- Operated: 1908–present
- Location: 221 Shephard Street; Ripon, Wisconsin, United States;
- Coordinates: 43°51′3″N 88°49′55″W﻿ / ﻿43.85083°N 88.83194°W
- Industry: Home appliances
- Products: top-load washing machines; front-load washing machines; clothes dryers;
- Employees: 1,000
- Area: 58 acres (23 ha)
- Volume: 1,000,000 square feet (93,000 m^{2})
- Owner: Alliance Laundry Systems

= Speed Queen Ripon plant =

Speed Queen Ripon plant is an appliance manufacturing plant in Ripon, Wisconsin, owned by Alliance Laundry Systems.

==History==
The plant traces its roots in 1908 when Barlow & Seelig Manufacturing was founded. Barlow & Seelig was renamed Speed Queen Company in the mid-20th century, and was later purchased by McGraw-Edison. In 1979, McGraw-Edison sold its appliance division (including the Ripon plant) to Raytheon Company.
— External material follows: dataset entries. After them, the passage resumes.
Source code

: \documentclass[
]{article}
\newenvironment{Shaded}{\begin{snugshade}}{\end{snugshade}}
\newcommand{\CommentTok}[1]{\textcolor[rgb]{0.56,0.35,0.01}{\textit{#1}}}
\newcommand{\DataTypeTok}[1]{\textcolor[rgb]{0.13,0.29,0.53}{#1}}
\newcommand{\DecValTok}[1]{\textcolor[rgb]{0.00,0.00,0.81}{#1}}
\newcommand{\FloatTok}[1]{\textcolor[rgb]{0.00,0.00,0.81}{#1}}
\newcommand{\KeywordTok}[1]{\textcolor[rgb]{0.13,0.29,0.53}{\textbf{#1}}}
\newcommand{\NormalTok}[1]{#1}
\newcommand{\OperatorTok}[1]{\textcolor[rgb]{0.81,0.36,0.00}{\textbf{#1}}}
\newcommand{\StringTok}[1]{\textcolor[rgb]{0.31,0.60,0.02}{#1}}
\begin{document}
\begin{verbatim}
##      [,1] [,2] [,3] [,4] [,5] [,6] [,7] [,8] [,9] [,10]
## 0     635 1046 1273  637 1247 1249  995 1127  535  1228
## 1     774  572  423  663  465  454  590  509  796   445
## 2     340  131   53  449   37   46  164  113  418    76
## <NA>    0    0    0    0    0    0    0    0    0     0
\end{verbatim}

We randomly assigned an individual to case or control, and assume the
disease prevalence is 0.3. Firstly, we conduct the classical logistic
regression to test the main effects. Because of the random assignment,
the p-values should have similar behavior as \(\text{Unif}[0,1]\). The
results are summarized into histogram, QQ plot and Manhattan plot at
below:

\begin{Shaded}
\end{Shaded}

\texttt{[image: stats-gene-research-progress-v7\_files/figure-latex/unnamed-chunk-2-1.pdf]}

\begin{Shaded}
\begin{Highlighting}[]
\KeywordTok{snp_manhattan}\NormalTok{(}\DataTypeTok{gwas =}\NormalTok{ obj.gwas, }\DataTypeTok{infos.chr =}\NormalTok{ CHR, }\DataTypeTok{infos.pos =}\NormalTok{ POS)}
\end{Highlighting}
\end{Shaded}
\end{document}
In May 2016, Alliance Laundry approved a $62.6 million expansion to its Ripon, Wisconsin campus. This project was completed in April 2017, adding 225,000 square feet of new buildings, a North America sales and marketing headquarters, and 200 permanent jobs.

In August 2019, Alliance Laundry expanded its Ripon footprint by acquiring the 330,000-square-foot former Manitowoc Crane Company plant in Manitowoc, Wisconsin to move select operations, freeing up the maxed-out Ripon plant and creating up to 250 new jobs.